Pardew apologised for his outburst immediately after Sunday's game and remained contrite as he conducted his pre-match press conference ahead of Saturday's Barclays Premier League trip to West Ham.
Indeed, he revealed he will punish himself for his behaviour, which earned him a warning from the Football Association rather than a charge.
He said: "I am not proud of the comment I made and I am going to punish myself. I have got a couple of ideas that I will do locally that will take up my time and money.
"There are a couple of things I can do that I think will help boys' clubs in the area and stuff like that that have been on the back-burner, so I will accelerate them and make sure I look after my local community here."
In the meantime, Pardew - who revealed that defender Mapou Yanga-Mbiwa has written to City midfielder Samir Nasri to express his regret at the injury his challenge caused - will concentrate on the task of attempting to end a run of four successive defeats, something he believes his side are more than capable of doing at Upton Park.

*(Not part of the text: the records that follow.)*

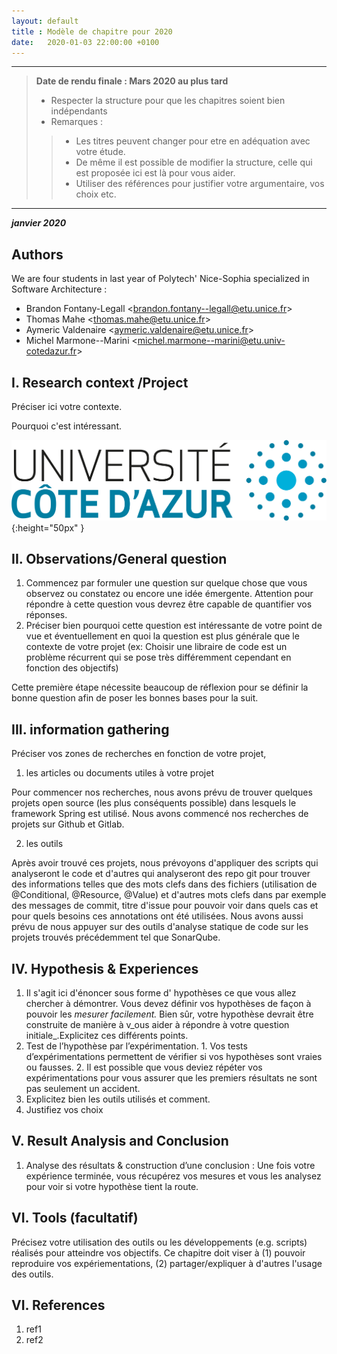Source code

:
 ```yaml
---
layout: default
title : Modèle de chapitre pour 2020
date:   2020-01-03 22:00:00 +0100
---
```


---

> **Date de rendu finale : Mars 2020 au plus tard**
> - Respecter la structure pour que les chapitres soient bien indépendants
> - Remarques :
>>    - Les titres peuvent changer pour etre en adéquation avec votre étude.
>>    - De même il est possible de modifier la structure, celle qui est proposée ici est là pour vous aider.
>>    - Utiliser des références pour justifier votre argumentaire, vos choix etc.

---

**_janvier 2020_**

## Authors

We are four students in last year of Polytech' Nice-Sophia specialized in Software Architecture :

* Brandon Fontany-Legall &lt;brandon.fontany--legall@etu.unice.fr&gt;
* Thomas Mahe &lt;thomas.mahe@etu.unice.fr&gt;
* Aymeric Valdenaire &lt;aymeric.valdenaire@etu.unice.fr&gt;
* Michel Marmone--Marini &lt;michel.marmone--marini@etu.univ-cotedazur.fr&gt;

## I. Research context /Project

Préciser ici votre contexte.

Pourquoi c'est intéressant.

![Figure 1: Logo UCA](../assets/model/UCAlogoQlarge.png){:height="50px" }


## II. Observations/General question

1. Commencez par formuler une question sur quelque chose que vous observez ou constatez ou encore une idée émergente. Attention pour répondre à cette question vous devrez être capable de quantifier vos réponses.
2. Préciser bien pourquoi cette question est intéressante de votre point de vue et éventuellement en quoi la question est plus générale que le contexte de votre projet \(ex: Choisir une libraire de code est un problème récurrent qui se pose très différemment cependant en fonction des objectifs\)

Cette première étape nécessite beaucoup de réflexion pour se définir la bonne question afin de poser les bonnes bases pour la suit.

## III. information gathering

Préciser vos zones de recherches en fonction de votre projet,

1. les articles ou documents utiles à votre projet

Pour commencer nos recherches, nous avons prévu de trouver quelques projets open source (les plus conséquents possible) dans lesquels le framework Spring est utilisé. Nous avons commencé nos recherches de projets sur Github et Gitlab.

2. les outils

 Après avoir trouvé ces projets, nous prévoyons d'appliquer des scripts qui analyseront le code et d'autres qui analyseront des repo git pour trouver des informations telles que des mots clefs dans des fichiers (utilisation de @Conditional, @Resource, @Value) et d'autres mots clefs dans par exemple des messages de commit, titre d'issue pour pouvoir voir dans quels cas et pour quels besoins ces annotations ont été utilisées.
 Nous avons aussi prévu de nous appuyer sur des outils d'analyse statique de code sur les projets trouvés précédemment tel que SonarQube.
 
## IV. Hypothesis & Experiences

1. Il s'agit ici d'énoncer sous forme d' hypothèses ce que vous allez chercher à démontrer. Vous devez définir vos hypothèses de façon à pouvoir les _mesurer facilement._ Bien sûr, votre hypothèse devrait être construite de manière à v_ous aider à répondre à votre question initiale_.Explicitez ces différents points.
2. Test de l’hypothèse par l’expérimentation. 1. Vos tests d’expérimentations permettent de vérifier si vos hypothèses sont vraies ou fausses. 2. Il est possible que vous deviez répéter vos expérimentations pour vous assurer que les premiers résultats ne sont pas seulement un accident.
3. Explicitez bien les outils utilisés et comment.
4. Justifiez vos choix

## V. Result Analysis and Conclusion

1. Analyse des résultats & construction d’une conclusion : Une fois votre expérience terminée, vous récupérez vos mesures et vous les analysez pour voir si votre hypothèse tient la route. 

## VI. Tools \(facultatif\)

Précisez votre utilisation des outils ou les développements \(e.g. scripts\) réalisés pour atteindre vos objectifs. Ce chapitre doit viser à \(1\) pouvoir reproduire vos expériementations, \(2\) partager/expliquer à d'autres l'usage des outils.

## VI. References

1. ref1
1. ref2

The manager said: "I don't think we have got a lack of confidence or we are not playing well. We gave Manchester City the best game they have had in the last 10 by a long, long way, and we need to take that into West Ham."
Hammers boss Sam Allardyce could have former Magpies striker Andy Carroll back among their armoury after his return to fitness, and Pardew knows ring rust will not be an issue.
He said: "Andy is a presence who can get his game together quite quickly, it's not based around fitness or sharpness.
"He's a big, aggressive target man and he is very good at that, and I would expect him to be as problematic on Saturday if he starts as if he had played 10 games.
"That we are wary of, but we know him very well. He's a local lad and obviously came through the ranks here, so we know everything about him and hopefully we can deal with him."
Meanwhile, Pardew has insisted Jonas Gutierrez, who sealed a loan move to Norwich this week, had done nothing wrong to prompt his exit.
Responding to comments from the Argentinian midfielder, he said: "He didn't do anything wrong here and he has been a great player for us. But he wasn't playing. He's a senior player and he was desperate to play.
"The World Cup is not far away, so it's an opportunity for him to play, no more than that."